(Beginning of Data for this exercise)

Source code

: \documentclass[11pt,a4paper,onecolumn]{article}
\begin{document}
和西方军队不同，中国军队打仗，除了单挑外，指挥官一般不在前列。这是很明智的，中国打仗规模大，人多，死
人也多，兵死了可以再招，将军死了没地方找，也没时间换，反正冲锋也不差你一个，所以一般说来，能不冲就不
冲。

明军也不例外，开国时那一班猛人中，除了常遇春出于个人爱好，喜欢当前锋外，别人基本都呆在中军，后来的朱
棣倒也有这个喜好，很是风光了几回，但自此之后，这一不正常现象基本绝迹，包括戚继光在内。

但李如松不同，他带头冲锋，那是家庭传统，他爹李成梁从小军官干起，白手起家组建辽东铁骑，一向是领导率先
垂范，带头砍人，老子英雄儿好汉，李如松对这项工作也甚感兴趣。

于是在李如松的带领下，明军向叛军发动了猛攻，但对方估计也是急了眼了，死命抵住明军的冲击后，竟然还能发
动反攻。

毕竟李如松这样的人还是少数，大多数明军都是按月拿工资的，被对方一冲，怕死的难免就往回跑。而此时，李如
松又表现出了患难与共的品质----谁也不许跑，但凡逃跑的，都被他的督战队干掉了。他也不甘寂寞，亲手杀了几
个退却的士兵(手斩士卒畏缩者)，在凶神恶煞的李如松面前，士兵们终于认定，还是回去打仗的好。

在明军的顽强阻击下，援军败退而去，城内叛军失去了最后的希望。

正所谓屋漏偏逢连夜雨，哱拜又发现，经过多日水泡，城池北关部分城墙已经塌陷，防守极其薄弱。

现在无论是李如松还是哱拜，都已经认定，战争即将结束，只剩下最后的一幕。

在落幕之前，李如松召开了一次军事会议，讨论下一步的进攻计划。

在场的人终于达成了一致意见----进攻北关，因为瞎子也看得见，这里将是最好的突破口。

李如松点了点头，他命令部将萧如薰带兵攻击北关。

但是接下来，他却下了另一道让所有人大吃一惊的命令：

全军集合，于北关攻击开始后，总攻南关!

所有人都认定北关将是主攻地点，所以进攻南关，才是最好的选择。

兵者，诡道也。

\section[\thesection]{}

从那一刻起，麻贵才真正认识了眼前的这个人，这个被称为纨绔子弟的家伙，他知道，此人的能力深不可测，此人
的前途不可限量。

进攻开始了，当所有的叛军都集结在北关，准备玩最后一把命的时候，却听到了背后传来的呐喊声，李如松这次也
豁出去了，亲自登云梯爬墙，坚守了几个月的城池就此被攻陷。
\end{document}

(End of Data for this exercise)

- Work request
Exactly as given, restate all the lines above.

- Result
Source code

: \documentclass[11pt,a4paper,onecolumn]{article}
\begin{document}
和西方军队不同，中国军队打仗，除了单挑外，指挥官一般不在前列。这是很明智的，中国打仗规模大，人多，死
人也多，兵死了可以再招，将军死了没地方找，也没时间换，反正冲锋也不差你一个，所以一般说来，能不冲就不
冲。

明军也不例外，开国时那一班猛人中，除了常遇春出于个人爱好，喜欢当前锋外，别人基本都呆在中军，后来的朱
棣倒也有这个喜好，很是风光了几回，但自此之后，这一不正常现象基本绝迹，包括戚继光在内。

但李如松不同，他带头冲锋，那是家庭传统，他爹李成梁从小军官干起，白手起家组建辽东铁骑，一向是领导率先
垂范，带头砍人，老子英雄儿好汉，李如松对这项工作也甚感兴趣。

于是在李如松的带领下，明军向叛军发动了猛攻，但对方估计也是急了眼了，死命抵住明军的冲击后，竟然还能发
动反攻。

毕竟李如松这样的人还是少数，大多数明军都是按月拿工资的，被对方一冲，怕死的难免就往回跑。而此时，李如
松又表现出了患难与共的品质----谁也不许跑，但凡逃跑的，都被他的督战队干掉了。他也不甘寂寞，亲手杀了几
个退却的士兵(手斩士卒畏缩者)，在凶神恶煞的李如松面前，士兵们终于认定，还是回去打仗的好。

在明军的顽强阻击下，援军败退而去，城内叛军失去了最后的希望。

正所谓屋漏偏逢连夜雨，哱拜又发现，经过多日水泡，城池北关部分城墙已经塌陷，防守极其薄弱。

现在无论是李如松还是哱拜，都已经认定，战争即将结束，只剩下最后的一幕。

在落幕之前，李如松召开了一次军事会议，讨论下一步的进攻计划。

在场的人终于达成了一致意见----进攻北关，因为瞎子也看得见，这里将是最好的突破口。

李如松点了点头，他命令部将萧如薰带兵攻击北关。

但是接下来，他却下了另一道让所有人大吃一惊的命令：

全军集合，于北关攻击开始后，总攻南关!

所有人都认定北关将是主攻地点，所以进攻南关，才是最好的选择。

兵者，诡道也。

\section[\thesection]{}

从那一刻起，麻贵才真正认识了眼前的这个人，这个被称为纨绔子弟的家伙，他知道，此人的能力深不可测，此人
的前途不可限量。

进攻开始了，当所有的叛军都集结在北关，准备玩最后一把命的时候，却听到了背后传来的呐喊声，李如松这次也
豁出去了，亲自登云梯爬墙，坚守了几个月的城池就此被攻陷。
\end{document}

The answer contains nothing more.